- [Record excerpts]

+ + + + +

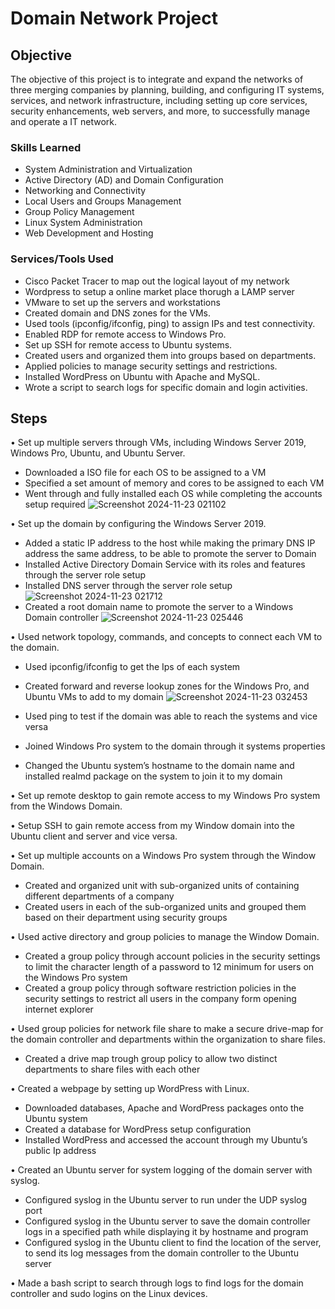 # Domain Network Project

## Objective

The objective of this project is to integrate and expand the networks of three merging companies by planning, building, and configuring IT systems, services, and network infrastructure, including setting up core services, security enhancements, web servers, and more, to successfully manage and operate a IT network.

### Skills Learned

- System Administration and Virtualization       
- Active Directory (AD) and Domain Configuration 
- Networking and Connectivity                   
- Local Users and Groups Management             
- Group Policy Management                      
- Linux System Administration                  
- Web Development and Hosting                  

### Services/Tools Used
- Cisco Packet Tracer to map out the logical layout of my network
- Wordpress to setup a online market place thorugh a LAMP server
- VMware to set up the servers and workstations
- Created domain and DNS zones for the VMs.
- Used tools (ipconfig/ifconfig, ping) to assign IPs and test connectivity.
- Enabled RDP for remote access to Windows Pro.
- Set up SSH for remote access to Ubuntu systems.
- Created users and organized them into groups based on departments.
- Applied policies to manage security settings and restrictions.
- Installed WordPress on Ubuntu with Apache and MySQL.
- Wrote a script to search logs for specific domain and login activities.
  
## Steps

•	Set up multiple servers through VMs, including Windows Server 2019, Windows Pro, Ubuntu, and Ubuntu Server.
-	Downloaded a ISO file for each OS to be assigned to a VM
-	Specified a set amount of memory and cores to be assigned to each VM
-	Went through and fully installed each OS while completing the accounts setup required
![Screenshot 2024-11-23 021102](https://github.com/user-attachments/assets/452303b9-fe0c-482f-850c-3165d9e3a23d)

•	Set up the domain by configuring the Windows Server 2019.
- Added a static IP address to the host while making the primary DNS IP address the same address, to be able to promote the server to Domain
-	Installed Active Directory Domain Service with its roles and features through the server role setup
-	Installed DNS server through the server role setup
![Screenshot 2024-11-23 021712](https://github.com/user-attachments/assets/687c6e1d-f9cd-4b03-9032-9b4d08cc385e)
-	Created a root domain name to promote the server to a Windows Domain controller
![Screenshot 2024-11-23 025446](https://github.com/user-attachments/assets/5ae16196-569f-45f3-bc0d-50aa3fb24d5e)

•	Used network topology, commands, and concepts to connect each VM to the domain.
-	Used ipconfig/ifconfig to get the Ips of each system
-	Created forward and reverse lookup zones for the Windows Pro, and Ubuntu VMs to add to my domain
![Screenshot 2024-11-23 032453](https://github.com/user-attachments/assets/be9eab4a-13f9-4a6e-ae41-a821b30ad9ee)
-	Used ping to test if the domain was able to reach the systems and vice versa
-	Joined Windows Pro system to the domain through it systems properties
 
-	Changed the Ubuntu system’s hostname to the domain name and installed realmd package on the system to join it to my domain

•	Set up remote desktop to gain remote access to my Windows Pro system from the Windows Domain.

•	Setup SSH to gain remote access from my Window domain into the Ubuntu client and server and vice versa.

•	Set up multiple accounts on a Windows Pro system through the Window Domain.
-	Created and organized unit with sub-organized units of containing different departments of a company
-	Created users in each of the sub-organized units and grouped them based on their department using security groups

•	Used active directory and group policies to manage the Window Domain.
-	Created a group policy through account policies in the security settings to limit the character length of a password to 12 minimum for users on the Windows Pro system
-	Created a group policy through software restriction policies in the security settings to restrict all users in the company form opening internet explorer

•	Used group policies for network file share to make a secure drive-map for the domain controller and departments within the organization to share files.
-	Created a drive map trough group policy to allow two distinct departments to share files with each other

•	Created a webpage by setting up WordPress with Linux.
-	Downloaded databases, Apache and WordPress packages onto the Ubuntu system
-	Created a database for WordPress setup configuration
-	Installed WordPress and accessed the account through my Ubuntu’s public Ip address

•	Created an Ubuntu server for system logging of the domain server with syslog.
-	Configured syslog in the Ubuntu server to run under the UDP syslog port
-	Configured syslog in the Ubuntu server to save the domain controller logs in a specified path while displaying it by hostname and program
-	Configured syslog in the Ubuntu client to find the location of the server, to send its log messages from the domain controller to the Ubuntu server

•	Made a bash script to search through logs to find logs for the domain controller and sudo logins on the Linux devices.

+ + + + +

- [Aim of the task] Copy out every line above, word for word, minus images.

- [Exercise output]
 # Domain Network Project

## Objective

The objective of this project is to integrate and expand the networks of three merging companies by planning, building, and configuring IT systems, services, and network infrastructure, including setting up core services, security enhancements, web servers, and more, to successfully manage and operate a IT network.

### Skills Learned

- System Administration and Virtualization       
- Active Directory (AD) and Domain Configuration 
- Networking and Connectivity                   
- Local Users and Groups Management             
- Group Policy Management                      
- Linux System Administration                  
- Web Development and Hosting                  

### Services/Tools Used
- Cisco Packet Tracer to map out the logical layout of my network
- Wordpress to setup a online market place thorugh a LAMP server
- VMware to set up the servers and workstations
- Created domain and DNS zones for the VMs.
- Used tools (ipconfig/ifconfig, ping) to assign IPs and test connectivity.
- Enabled RDP for remote access to Windows Pro.
- Set up SSH for remote access to Ubuntu systems.
- Created users and organized them into groups based on departments.
- Applied policies to manage security settings and restrictions.
- Installed WordPress on Ubuntu with Apache and MySQL.
- Wrote a script to search logs for specific domain and login activities.
  
## Steps

•	Set up multiple servers through VMs, including Windows Server 2019, Windows Pro, Ubuntu, and Ubuntu Server.
-	Downloaded a ISO file for each OS to be assigned to a VM
-	Specified a set amount of memory and cores to be assigned to each VM
-	Went through and fully installed each OS while completing the accounts setup required
![Screenshot 2024-11-23 021102](https://github.com/user-attachments/assets/452303b9-fe0c-482f-850c-3165d9e3a23d)

•	Set up the domain by configuring the Windows Server 2019.
- Added a static IP address to the host while making the primary DNS IP address the same address, to be able to promote the server to Domain
-	Installed Active Directory Domain Service with its roles and features through the server role setup
-	Installed DNS server through the server role setup
![Screenshot 2024-11-23 021712](https://github.com/user-attachments/assets/687c6e1d-f9cd-4b03-9032-9b4d08cc385e)
-	Created a root domain name to promote the server to a Windows Domain controller
![Screenshot 2024-11-23 025446](https://github.com/user-attachments/assets/5ae16196-569f-45f3-bc0d-50aa3fb24d5e)

•	Used network topology, commands, and concepts to connect each VM to the domain.
-	Used ipconfig/ifconfig to get the Ips of each system
-	Created forward and reverse lookup zones for the Windows Pro, and Ubuntu VMs to add to my domain
![Screenshot 2024-11-23 032453](https://github.com/user-attachments/assets/be9eab4a-13f9-4a6e-ae41-a821b30ad9ee)
-	Used ping to test if the domain was able to reach the systems and vice versa
-	Joined Windows Pro system to the domain through it systems properties
 
-	Changed the Ubuntu system’s hostname to the domain name and installed realmd package on the system to join it to my domain

•	Set up remote desktop to gain remote access to my Windows Pro system from the Windows Domain.

•	Setup SSH to gain remote access from my Window domain into the Ubuntu client and server and vice versa.

•	Set up multiple accounts on a Windows Pro system through the Window Domain.
-	Created and organized unit with sub-organized units of containing different departments of a company
-	Created users in each of the sub-organized units and grouped them based on their department using security groups

•	Used active directory and group policies to manage the Window Domain.
-	Created a group policy through account policies in the security settings to limit the character length of a password to 12 minimum for users on the Windows Pro system
-	Created a group policy through software restriction policies in the security settings to restrict all users in the company form opening internet explorer

•	Used group policies for network file share to make a secure drive-map for the domain controller and departments within the organization to share files.
-	Created a drive map trough group policy to allow two distinct departments to share files with each other

•	Created a webpage by setting up WordPress with Linux.
-	Downloaded databases, Apache and WordPress packages onto the Ubuntu system
-	Created a database for WordPress setup configuration
-	Installed WordPress and accessed the account through my Ubuntu’s public Ip address

•	Created an Ubuntu server for system logging of the domain server with syslog.
-	Configured syslog in the Ubuntu server to run under the UDP syslog port
-	Configured syslog in the Ubuntu server to save the domain controller logs in a specified path while displaying it by hostname and program
-	Configured syslog in the Ubuntu client to find the location of the server, to send its log messages from the domain controller to the Ubuntu server

•	Made a bash script to search through logs to find logs for the domain controller and sudo logins on the Linux devices.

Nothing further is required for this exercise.